- _Task requirements_
Where a line of the data below has the string "Send", copy that line.

Document images with source code:
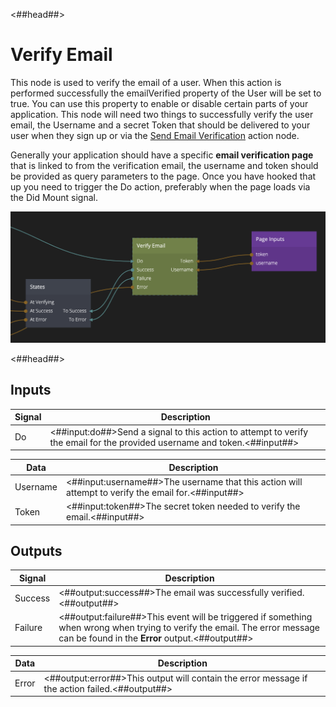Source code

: <##head##>

# Verify Email

This node is used to verify the email of a user. When this action is performed successfully the <span class="ndl-data">emailVerified</span> property of the <span class="ndl-data">User</span> will be set to true. You can use this property to enable or disable certain parts of your application. This node will need two things to successfully verify the user email, the <span class="ndl-data">Username</span> and a secret <span class="ndl-data">Token</span> that should be delivered to your user when they sign up or via the [Send Email Verification](/nodes/data/user/send-email-verification/) action node.

Generally your application should have a specific **email verification page** that is linked to from the verification email, the username and token should be provided as query parameters to the page. Once you have hooked that up you need to trigger the <span class="ndl-signal">Do</span> action, preferably when the page loads via the <span class="ndl-signal">Did Mount</span> signal.

<div class="ndl-image-with-background l">

![](./verify-email.png)

</div>

<##head##>

## Inputs

| Signal                             | Description                                                                                                                  |
| ---------------------------------- | ---------------------------------------------------------------------------------------------------------------------------- |
| <span class="ndl-signal">Do</span> | <##input:do##>Send a signal to this action to attempt to verify the email for the provided username and token.<##input##> |

| Data                                | Description                                                                                     |
| ----------------------------------- | ----------------------------------------------------------------------------------------------- |
| <span class="ndl-data">Username</span> | <##input:username##>The username that this action will attempt to verify the email for.<##input##> |
| <span class="ndl-data">Token</span> | <##input:token##>The secret token needed to verify the email.<##input##> |

## Outputs

| Signal                                  | Description                                                                                                                                                                   |
| --------------------------------------- | ----------------------------------------------------------------------------------------------------------------------------------------------------------------------------- |
| <span class="ndl-signal">Success</span> | <##output:success##>The email was successfully verified.<##output##>                                                                                     |
| <span class="ndl-signal">Failure</span> | <##output:failure##>This event will be triggered if something when wrong when trying to verify the email. The error message can be found in the **Error** output.<##output##> |

| Data                                | Description                                                                                     |
| ----------------------------------- | ----------------------------------------------------------------------------------------------- |
| <span class="ndl-data">Error</span> | <##output:error##>This output will contain the error message if the action failed.<##output##> |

- _Task output_
This node is used to verify the email of a user. When this action is performed successfully the <span class="ndl-data">emailVerified</span> property of the <span class="ndl-data">User</span> will be set to true. You can use this property to enable or disable certain parts of your application. This node will need two things to successfully verify the user email, the <span class="ndl-data">Username</span> and a secret <span class="ndl-data">Token</span> that should be delivered to your user when they sign up or via the [Send Email Verification](/nodes/data/user/send-email-verification/) action node.
| <span class="ndl-signal">Do</span> | <##input:do##>Send a signal to this action to attempt to verify the email for the provided username and token.<##input##> |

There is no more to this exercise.